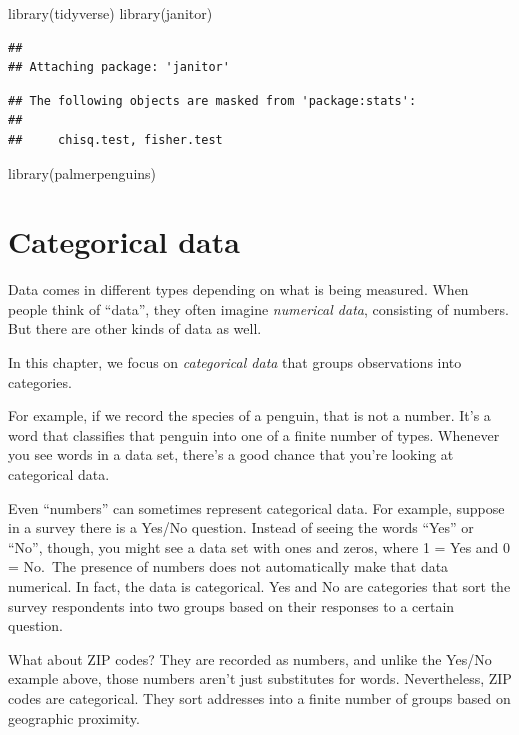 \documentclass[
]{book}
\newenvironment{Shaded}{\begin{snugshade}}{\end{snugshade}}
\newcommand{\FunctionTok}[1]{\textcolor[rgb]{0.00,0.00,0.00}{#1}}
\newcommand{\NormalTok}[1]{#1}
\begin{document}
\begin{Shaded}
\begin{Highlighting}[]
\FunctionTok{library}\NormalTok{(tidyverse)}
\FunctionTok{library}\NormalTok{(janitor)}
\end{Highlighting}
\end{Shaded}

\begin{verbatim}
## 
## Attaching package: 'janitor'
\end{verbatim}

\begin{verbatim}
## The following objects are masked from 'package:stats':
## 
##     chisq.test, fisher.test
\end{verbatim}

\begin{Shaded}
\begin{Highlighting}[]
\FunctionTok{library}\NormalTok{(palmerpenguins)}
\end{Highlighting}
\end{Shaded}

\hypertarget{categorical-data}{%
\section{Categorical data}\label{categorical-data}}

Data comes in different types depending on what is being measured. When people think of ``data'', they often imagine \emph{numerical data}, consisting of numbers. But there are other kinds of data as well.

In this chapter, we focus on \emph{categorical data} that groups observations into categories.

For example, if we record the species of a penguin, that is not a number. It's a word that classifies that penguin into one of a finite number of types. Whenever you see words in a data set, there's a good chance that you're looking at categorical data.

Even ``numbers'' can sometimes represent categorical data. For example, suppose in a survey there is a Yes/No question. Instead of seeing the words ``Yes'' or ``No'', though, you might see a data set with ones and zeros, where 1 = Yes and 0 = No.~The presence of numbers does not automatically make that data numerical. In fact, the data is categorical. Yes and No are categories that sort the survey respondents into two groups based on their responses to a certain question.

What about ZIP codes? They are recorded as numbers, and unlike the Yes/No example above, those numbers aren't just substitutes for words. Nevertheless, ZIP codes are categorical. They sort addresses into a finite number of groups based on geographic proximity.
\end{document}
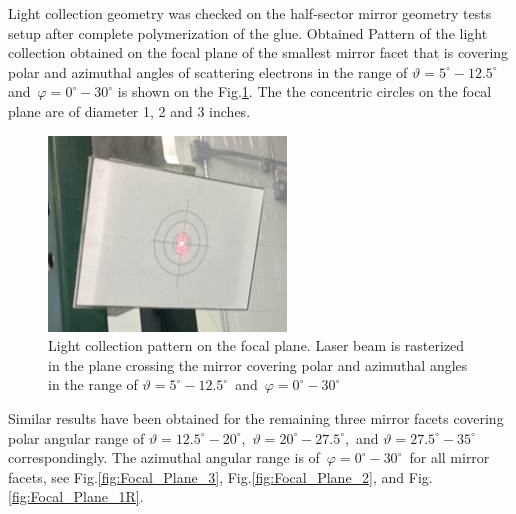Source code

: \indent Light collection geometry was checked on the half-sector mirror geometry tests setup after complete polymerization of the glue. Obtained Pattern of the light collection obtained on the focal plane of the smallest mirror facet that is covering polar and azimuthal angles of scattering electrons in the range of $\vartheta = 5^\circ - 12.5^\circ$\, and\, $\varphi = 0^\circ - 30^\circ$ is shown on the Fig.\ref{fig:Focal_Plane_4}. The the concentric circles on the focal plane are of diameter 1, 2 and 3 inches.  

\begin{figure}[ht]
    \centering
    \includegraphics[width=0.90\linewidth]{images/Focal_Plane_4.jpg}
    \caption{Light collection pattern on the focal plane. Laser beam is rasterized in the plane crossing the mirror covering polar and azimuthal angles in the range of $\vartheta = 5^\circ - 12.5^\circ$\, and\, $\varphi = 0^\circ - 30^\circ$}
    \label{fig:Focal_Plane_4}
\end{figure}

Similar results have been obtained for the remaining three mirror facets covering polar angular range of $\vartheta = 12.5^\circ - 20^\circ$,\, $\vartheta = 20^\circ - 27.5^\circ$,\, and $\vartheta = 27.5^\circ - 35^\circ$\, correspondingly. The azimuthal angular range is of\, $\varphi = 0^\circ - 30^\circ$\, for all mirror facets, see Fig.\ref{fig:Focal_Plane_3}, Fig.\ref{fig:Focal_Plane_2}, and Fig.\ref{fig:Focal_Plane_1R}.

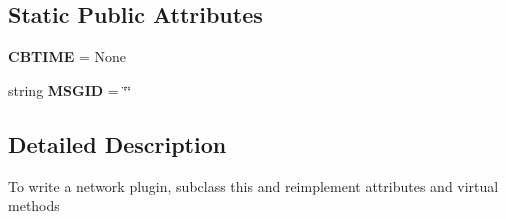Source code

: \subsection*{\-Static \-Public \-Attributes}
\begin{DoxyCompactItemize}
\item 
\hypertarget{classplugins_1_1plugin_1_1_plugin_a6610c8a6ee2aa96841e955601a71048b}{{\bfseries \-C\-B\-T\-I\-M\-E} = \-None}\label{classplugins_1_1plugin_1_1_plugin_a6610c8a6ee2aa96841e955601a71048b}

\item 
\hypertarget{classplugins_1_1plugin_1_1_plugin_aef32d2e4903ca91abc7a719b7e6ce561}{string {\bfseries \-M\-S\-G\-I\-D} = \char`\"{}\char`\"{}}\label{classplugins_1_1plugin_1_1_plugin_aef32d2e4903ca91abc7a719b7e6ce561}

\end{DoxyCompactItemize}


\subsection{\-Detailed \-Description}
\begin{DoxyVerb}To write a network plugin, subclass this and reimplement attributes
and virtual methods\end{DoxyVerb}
--
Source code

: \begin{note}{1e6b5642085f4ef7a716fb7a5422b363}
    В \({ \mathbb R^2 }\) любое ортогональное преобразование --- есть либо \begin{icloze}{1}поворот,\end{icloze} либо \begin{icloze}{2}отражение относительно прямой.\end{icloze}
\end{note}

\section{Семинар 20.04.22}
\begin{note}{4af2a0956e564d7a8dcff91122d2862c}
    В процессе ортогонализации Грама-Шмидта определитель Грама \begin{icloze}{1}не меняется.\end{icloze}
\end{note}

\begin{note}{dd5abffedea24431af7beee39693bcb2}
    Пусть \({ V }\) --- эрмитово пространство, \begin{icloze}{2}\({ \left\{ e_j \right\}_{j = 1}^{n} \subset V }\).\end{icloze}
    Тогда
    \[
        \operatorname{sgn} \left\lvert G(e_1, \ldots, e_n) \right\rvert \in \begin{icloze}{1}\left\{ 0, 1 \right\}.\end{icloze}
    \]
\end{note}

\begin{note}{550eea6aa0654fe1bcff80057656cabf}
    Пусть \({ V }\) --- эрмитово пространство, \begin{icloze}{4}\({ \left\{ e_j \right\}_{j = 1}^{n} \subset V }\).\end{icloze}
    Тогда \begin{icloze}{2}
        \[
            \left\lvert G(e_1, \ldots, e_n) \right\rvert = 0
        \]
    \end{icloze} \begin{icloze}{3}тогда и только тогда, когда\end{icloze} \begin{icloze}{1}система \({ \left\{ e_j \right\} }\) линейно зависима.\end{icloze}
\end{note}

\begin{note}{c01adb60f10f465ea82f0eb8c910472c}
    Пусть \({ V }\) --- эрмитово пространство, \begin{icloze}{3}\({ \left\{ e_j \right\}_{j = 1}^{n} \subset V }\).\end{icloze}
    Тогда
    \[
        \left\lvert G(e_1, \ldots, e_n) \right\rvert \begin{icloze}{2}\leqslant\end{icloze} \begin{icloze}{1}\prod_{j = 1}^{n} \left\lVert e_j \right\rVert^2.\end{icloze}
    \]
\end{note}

(INSTRUCTIONS TO FOLLOW)
When a line of the records has the word "эрмитово", pick it out and copy it.

(YOUR SOLUTION)
    Пусть \({ V }\) --- эрмитово пространство, \begin{icloze}{2}\({ \left\{ e_j \right\}_{j = 1}^{n} \subset V }\).\end{icloze}
    Пусть \({ V }\) --- эрмитово пространство, \begin{icloze}{4}\({ \left\{ e_j \right\}_{j = 1}^{n} \subset V }\).\end{icloze}
    Пусть \({ V }\) --- эрмитово пространство, \begin{icloze}{3}\({ \left\{ e_j \right\}_{j = 1}^{n} \subset V }\).\end{icloze}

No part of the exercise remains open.